И когда он то осознал, он ступил в него, вышел из вечности, уронив свою жизнь под лавину весенней капели, попытался построить мостки между тем, что не знало границ, и тем, что плодило их каждым прожитым днем, заставляя его, человека, пробивать себе русло в мелководье людской участи, и, покуда все шло хорошо, он был полон упрямства и верен своей слепоте, не заметившей сразу, что он уже не любим, отвергнут уже, потому что весна пришла теперь для другого, того, кто ждал ее преданно, трепетно, безнадежно, как чуда, которого попросту нет, но без которого — вот в чем беда! — нет вообще ничего, одна пустота, и тогда он, Алан, сотворил это чудо своими руками, чтобы спасти всех троих и придать святость греху, честнее которого был лишь его добровольный обман.
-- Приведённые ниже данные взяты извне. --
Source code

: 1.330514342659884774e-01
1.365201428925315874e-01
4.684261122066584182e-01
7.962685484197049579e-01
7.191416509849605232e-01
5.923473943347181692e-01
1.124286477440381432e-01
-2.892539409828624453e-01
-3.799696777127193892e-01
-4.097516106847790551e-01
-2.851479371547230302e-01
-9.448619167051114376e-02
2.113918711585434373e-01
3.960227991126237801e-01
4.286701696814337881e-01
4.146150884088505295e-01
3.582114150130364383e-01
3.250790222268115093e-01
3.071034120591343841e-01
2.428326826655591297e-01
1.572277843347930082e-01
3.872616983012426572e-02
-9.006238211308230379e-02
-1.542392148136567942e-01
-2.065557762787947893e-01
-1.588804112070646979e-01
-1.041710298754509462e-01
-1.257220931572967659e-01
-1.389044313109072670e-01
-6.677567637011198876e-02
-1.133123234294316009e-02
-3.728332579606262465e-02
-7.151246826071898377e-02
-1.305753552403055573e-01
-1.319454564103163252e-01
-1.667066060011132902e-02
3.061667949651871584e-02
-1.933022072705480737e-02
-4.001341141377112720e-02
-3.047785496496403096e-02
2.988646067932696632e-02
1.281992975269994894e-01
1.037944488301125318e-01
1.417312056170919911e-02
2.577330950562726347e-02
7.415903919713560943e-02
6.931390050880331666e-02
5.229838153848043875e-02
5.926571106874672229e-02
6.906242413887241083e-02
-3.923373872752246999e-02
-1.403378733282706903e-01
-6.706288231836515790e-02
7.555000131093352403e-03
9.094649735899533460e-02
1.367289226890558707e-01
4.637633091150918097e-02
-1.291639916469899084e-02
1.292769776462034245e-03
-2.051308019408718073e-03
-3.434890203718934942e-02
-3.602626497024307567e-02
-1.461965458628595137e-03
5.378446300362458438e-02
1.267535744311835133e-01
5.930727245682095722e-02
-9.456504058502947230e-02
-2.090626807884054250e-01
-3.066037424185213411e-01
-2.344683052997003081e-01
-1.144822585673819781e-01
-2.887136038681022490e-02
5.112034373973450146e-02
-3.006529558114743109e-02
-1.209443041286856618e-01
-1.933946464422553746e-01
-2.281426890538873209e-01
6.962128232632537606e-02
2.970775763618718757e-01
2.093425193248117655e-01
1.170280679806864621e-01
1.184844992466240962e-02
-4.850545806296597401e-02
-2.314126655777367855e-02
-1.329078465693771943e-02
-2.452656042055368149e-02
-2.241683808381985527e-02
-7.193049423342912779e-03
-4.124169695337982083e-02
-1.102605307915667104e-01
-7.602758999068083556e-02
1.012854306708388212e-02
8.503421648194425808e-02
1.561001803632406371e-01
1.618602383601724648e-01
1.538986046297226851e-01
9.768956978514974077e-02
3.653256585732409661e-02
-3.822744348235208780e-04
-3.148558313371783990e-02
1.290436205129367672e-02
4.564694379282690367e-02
А потом он служил ему несколько лет, постигая пределы заботы и глубину женской мудрости, и всепро-щенья, и терпения, стойкого мужеством, и отвагу двойничества, осознанного, как предназначенье, и почти сумел подрасти под них вровень душой, чтобы вновь полюбить (полюбить — как покаяться в своей навсегда неуемной тоске) и родить от него двух детей, обрести наконец вдохновенное, скромное счастье, объяснившее, что отныне мир сделался ясен и прост, как блестящая солнцем роса, и что все в этой капле покорно и впору круговерти неспешного, непреходящего, могучего статью движения, которое и есть тот главный смысл, что искал он сперва в свободе, потом в любви, а потом и в своем от них отречении…
Однако что-то в нем, в этом смысле, было не так. Что-то подспудно его отравляло, как его, Алана, непонятные сны, как ощущенье плывущего мимо реки, помимо реки, над рекой, по причине реки и без всякой причины аула. Как внезапная сыпь и нарывы на теле, как тяжелая тень и волокущая ее за собой, словно борону в дождь, чужая шагами походка. Как невозможность раскрыться, истаять в свете душой, даже когда все вокруг хорошо и покойно. Как утомительность долгих часов по ночам, считавших напрягшимся слухом гулкий шаг что-то знавшего, но немого и злобного сердца.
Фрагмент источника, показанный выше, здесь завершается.